> _WORK TO COMPLETE_:
From the entries underneath, give the number of lines holding the word "pueden", without any other words.

↓

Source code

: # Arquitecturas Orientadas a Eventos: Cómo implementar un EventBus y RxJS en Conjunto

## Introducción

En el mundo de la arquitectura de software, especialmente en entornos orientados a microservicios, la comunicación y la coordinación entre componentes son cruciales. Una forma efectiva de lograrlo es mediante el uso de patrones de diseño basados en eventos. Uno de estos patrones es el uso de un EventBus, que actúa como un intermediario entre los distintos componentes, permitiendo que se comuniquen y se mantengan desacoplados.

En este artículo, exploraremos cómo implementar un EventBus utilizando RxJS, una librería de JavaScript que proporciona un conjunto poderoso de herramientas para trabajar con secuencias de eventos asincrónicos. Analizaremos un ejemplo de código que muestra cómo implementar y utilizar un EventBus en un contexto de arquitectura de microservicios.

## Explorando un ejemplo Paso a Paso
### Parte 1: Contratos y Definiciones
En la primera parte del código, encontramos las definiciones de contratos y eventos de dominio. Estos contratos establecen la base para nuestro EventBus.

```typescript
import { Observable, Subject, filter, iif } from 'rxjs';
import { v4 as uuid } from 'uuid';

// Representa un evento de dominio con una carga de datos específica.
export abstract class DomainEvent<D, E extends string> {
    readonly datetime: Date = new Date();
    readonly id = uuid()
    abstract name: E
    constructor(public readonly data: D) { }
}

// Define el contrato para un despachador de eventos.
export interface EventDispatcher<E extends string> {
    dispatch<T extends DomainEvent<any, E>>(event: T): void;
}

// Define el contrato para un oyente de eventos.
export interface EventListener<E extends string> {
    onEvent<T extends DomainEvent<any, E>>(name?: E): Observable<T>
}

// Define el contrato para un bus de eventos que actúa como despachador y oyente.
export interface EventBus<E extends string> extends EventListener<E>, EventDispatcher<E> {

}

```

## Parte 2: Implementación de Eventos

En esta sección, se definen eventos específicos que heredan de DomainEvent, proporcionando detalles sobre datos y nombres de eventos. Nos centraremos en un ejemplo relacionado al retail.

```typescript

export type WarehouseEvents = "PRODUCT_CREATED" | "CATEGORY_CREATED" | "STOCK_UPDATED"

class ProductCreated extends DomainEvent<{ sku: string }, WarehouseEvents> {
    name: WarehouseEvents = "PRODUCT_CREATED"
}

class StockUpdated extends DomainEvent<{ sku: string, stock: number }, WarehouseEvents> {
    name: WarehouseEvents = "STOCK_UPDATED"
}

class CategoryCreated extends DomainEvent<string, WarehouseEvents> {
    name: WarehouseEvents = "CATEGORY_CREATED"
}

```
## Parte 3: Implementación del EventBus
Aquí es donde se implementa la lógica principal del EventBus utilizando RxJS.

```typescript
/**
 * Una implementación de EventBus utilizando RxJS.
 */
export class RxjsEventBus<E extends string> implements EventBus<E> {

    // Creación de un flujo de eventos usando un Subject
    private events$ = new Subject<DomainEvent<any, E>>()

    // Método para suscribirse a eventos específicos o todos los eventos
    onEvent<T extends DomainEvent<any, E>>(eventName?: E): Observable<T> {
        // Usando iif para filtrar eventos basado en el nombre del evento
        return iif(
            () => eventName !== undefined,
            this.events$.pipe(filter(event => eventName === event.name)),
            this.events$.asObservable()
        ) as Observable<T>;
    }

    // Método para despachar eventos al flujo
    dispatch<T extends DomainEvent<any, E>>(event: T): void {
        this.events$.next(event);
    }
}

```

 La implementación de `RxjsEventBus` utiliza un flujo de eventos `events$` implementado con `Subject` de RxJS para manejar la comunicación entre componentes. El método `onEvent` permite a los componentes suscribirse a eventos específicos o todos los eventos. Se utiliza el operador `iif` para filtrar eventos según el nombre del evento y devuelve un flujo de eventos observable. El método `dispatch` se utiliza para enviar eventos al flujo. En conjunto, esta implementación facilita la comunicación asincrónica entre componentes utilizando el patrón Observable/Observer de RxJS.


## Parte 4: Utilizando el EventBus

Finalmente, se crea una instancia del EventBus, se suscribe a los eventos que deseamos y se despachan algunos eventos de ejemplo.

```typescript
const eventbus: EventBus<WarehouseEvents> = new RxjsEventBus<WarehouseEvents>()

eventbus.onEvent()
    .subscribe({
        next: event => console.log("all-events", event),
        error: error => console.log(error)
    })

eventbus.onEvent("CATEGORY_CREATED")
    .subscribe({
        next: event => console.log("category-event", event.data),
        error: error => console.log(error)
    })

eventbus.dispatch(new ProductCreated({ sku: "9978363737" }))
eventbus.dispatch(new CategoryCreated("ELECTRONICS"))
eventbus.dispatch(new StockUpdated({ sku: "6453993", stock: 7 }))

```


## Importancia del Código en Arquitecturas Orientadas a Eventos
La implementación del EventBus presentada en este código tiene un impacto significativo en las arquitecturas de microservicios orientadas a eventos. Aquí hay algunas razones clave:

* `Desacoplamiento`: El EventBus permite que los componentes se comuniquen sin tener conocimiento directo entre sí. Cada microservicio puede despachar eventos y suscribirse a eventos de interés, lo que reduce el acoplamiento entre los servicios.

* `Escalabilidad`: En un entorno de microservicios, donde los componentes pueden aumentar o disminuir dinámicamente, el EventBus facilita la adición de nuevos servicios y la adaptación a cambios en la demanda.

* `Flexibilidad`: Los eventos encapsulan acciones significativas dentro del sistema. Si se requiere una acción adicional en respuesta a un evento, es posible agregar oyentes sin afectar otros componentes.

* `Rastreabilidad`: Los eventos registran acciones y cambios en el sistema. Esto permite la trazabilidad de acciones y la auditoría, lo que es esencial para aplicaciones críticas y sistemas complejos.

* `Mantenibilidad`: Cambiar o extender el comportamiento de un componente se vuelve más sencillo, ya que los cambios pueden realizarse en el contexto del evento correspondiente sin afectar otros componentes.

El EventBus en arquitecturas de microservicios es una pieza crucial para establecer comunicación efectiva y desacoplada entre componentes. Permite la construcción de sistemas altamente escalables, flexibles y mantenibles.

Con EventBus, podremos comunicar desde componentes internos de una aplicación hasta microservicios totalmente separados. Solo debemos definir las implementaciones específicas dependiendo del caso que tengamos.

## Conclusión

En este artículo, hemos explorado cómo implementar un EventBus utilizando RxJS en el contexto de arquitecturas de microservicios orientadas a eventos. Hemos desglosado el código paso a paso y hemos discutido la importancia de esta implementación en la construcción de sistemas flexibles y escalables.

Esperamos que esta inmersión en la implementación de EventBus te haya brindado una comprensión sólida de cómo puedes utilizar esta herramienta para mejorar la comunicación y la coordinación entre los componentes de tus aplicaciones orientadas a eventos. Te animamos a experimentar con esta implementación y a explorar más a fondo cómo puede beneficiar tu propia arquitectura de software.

↑

> _RESULT FOR THIS EXERCISE_:
2